• _What is required_
Write out the data exactly as given, dropping every picture.

• _Records for processing_

━━━━━━━━━━━━━━━━

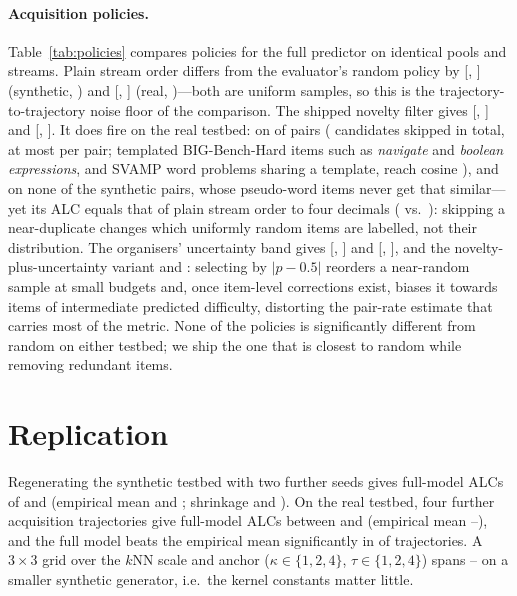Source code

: \documentclass{article}
\begin{document}
\paragraph{Acquisition policies.}
Table~\ref{tab:policies} compares policies for the full predictor on identical pools and streams. Plain stream order differs from the evaluator's random policy by \SPolFirstVsRandomMean{} [\SPolFirstVsRandomLo, \SPolFirstVsRandomHi] (synthetic, \SPolFirstVsRandomSig) and \RPolFirstVsRandomMean{} [\RPolFirstVsRandomLo, \RPolFirstVsRandomHi] (real, \RPolFirstVsRandomSig)---both are uniform samples, so this is the trajectory-to-trajectory noise floor of the comparison. The shipped novelty filter gives \SPolNoveltyVsRandomMean{} [\SPolNoveltyVsRandomLo, \SPolNoveltyVsRandomHi] and \RPolNoveltyVsRandomMean{} [\RPolNoveltyVsRandomLo, \RPolNoveltyVsRandomHi]. It does fire on the real testbed: on \RNovPairsFired{} of \RNovNPairs{} pairs (\RNovSkipped{} candidates skipped in total, at most \RNovMaxSkipped{} per pair; templated BIG-Bench-Hard items such as \emph{navigate} and \emph{boolean expressions}, and SVAMP word problems sharing a template, reach cosine \RNovMaxSim), and on none of the \SNovNPairs{} synthetic pairs, whose pseudo-word items never get that similar---yet its ALC equals that of plain stream order to four decimals (\RPolNoveltyFullAlc{} vs.\ \RPolFirstFullAlc): skipping a near-duplicate changes which uniformly random items are labelled, not their distribution. The organisers' uncertainty band gives \SPolBleVsRandomMean{} [\SPolBleVsRandomLo, \SPolBleVsRandomHi] and \RPolBleVsRandomMean{} [\RPolBleVsRandomLo, \RPolBleVsRandomHi], and the novelty-plus-uncertainty variant \SPolNoveltyUncVsRandomMean{} and \RPolNoveltyUncVsRandomMean: selecting by $|p-0.5|$ reorders a near-random sample at small budgets and, once item-level corrections exist, biases it towards items of intermediate predicted difficulty, distorting the pair-rate estimate that carries most of the metric. None of the policies is significantly different from random on either testbed; we ship the one that is closest to random while removing redundant items.

\section{Replication}
\label{app:replication}
Regenerating the synthetic testbed with two further seeds gives full-model ALCs of \SSeedOneFullAlc{} and \SSeedTwoFullAlc{} (empirical mean \SSeedOneEmpAlc{} and \SSeedTwoEmpAlc; shrinkage \SSeedOneShrinkAlc{} and \SSeedTwoShrinkAlc). On the real testbed, four further acquisition trajectories give full-model ALCs between \RSeedsFullAlcMin{} and \RSeedsFullAlcMax{} (empirical mean \RSeedsEmpAlcMin--\RSeedsEmpAlcMax), and the full model beats the empirical mean significantly in \RSeedsNFullEmpSig{} of \RSeedsN{} trajectories. A $3\times3$ grid over the $k$NN scale and anchor ($\kappa\in\{1,2,4\}$, $\tau\in\{1,2,4\}$) spans \SGridBestFullAlc--\SGridWorstFullAlc{} on a smaller synthetic generator, i.e.\ the kernel constants matter little.
\end{document}
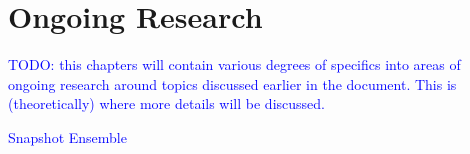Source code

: \chapter{Ongoing Research}

\textcolor{blue}{TODO: this chapters will contain various degrees of specifics into areas of ongoing research around topics discussed earlier in the document. This is (theoretically) where more details will be discussed.}

\textcolor{blue}{Snapshot Ensemble~\cite{huang2017snapshot}}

━━━━━━━━━━━━━━━━

• _Output for this exercise_
Source code

: \documentclass{article}
\begin{document}
\paragraph{Acquisition policies.}
Table~\ref{tab:policies} compares policies for the full predictor on identical pools and streams. Plain stream order differs from the evaluator's random policy by \SPolFirstVsRandomMean{} [\SPolFirstVsRandomLo, \SPolFirstVsRandomHi] (synthetic, \SPolFirstVsRandomSig) and \RPolFirstVsRandomMean{} [\RPolFirstVsRandomLo, \RPolFirstVsRandomHi] (real, \RPolFirstVsRandomSig)---both are uniform samples, so this is the trajectory-to-trajectory noise floor of the comparison. The shipped novelty filter gives \SPolNoveltyVsRandomMean{} [\SPolNoveltyVsRandomLo, \SPolNoveltyVsRandomHi] and \RPolNoveltyVsRandomMean{} [\RPolNoveltyVsRandomLo, \RPolNoveltyVsRandomHi]. It does fire on the real testbed: on \RNovPairsFired{} of \RNovNPairs{} pairs (\RNovSkipped{} candidates skipped in total, at most \RNovMaxSkipped{} per pair; templated BIG-Bench-Hard items such as \emph{navigate} and \emph{boolean expressions}, and SVAMP word problems sharing a template, reach cosine \RNovMaxSim), and on none of the \SNovNPairs{} synthetic pairs, whose pseudo-word items never get that similar---yet its ALC equals that of plain stream order to four decimals (\RPolNoveltyFullAlc{} vs.\ \RPolFirstFullAlc): skipping a near-duplicate changes which uniformly random items are labelled, not their distribution. The organisers' uncertainty band gives \SPolBleVsRandomMean{} [\SPolBleVsRandomLo, \SPolBleVsRandomHi] and \RPolBleVsRandomMean{} [\RPolBleVsRandomLo, \RPolBleVsRandomHi], and the novelty-plus-uncertainty variant \SPolNoveltyUncVsRandomMean{} and \RPolNoveltyUncVsRandomMean: selecting by $|p-0.5|$ reorders a near-random sample at small budgets and, once item-level corrections exist, biases it towards items of intermediate predicted difficulty, distorting the pair-rate estimate that carries most of the metric. None of the policies is significantly different from random on either testbed; we ship the one that is closest to random while removing redundant items.

\section{Replication}
\label{app:replication}
Regenerating the synthetic testbed with two further seeds gives full-model ALCs of \SSeedOneFullAlc{} and \SSeedTwoFullAlc{} (empirical mean \SSeedOneEmpAlc{} and \SSeedTwoEmpAlc; shrinkage \SSeedOneShrinkAlc{} and \SSeedTwoShrinkAlc). On the real testbed, four further acquisition trajectories give full-model ALCs between \RSeedsFullAlcMin{} and \RSeedsFullAlcMax{} (empirical mean \RSeedsEmpAlcMin--\RSeedsEmpAlcMax), and the full model beats the empirical mean significantly in \RSeedsNFullEmpSig{} of \RSeedsN{} trajectories. A $3\times3$ grid over the $k$NN scale and anchor ($\kappa\in\{1,2,4\}$, $\tau\in\{1,2,4\}$) spans \SGridBestFullAlc--\SGridWorstFullAlc{} on a smaller synthetic generator, i.e.\ the kernel constants matter little.
\end{document}
Source code

: \chapter{Ongoing Research}

\textcolor{blue}{TODO: this chapters will contain various degrees of specifics into areas of ongoing research around topics discussed earlier in the document. This is (theoretically) where more details will be discussed.}

\textcolor{blue}{Snapshot Ensemble~\cite{huang2017snapshot}}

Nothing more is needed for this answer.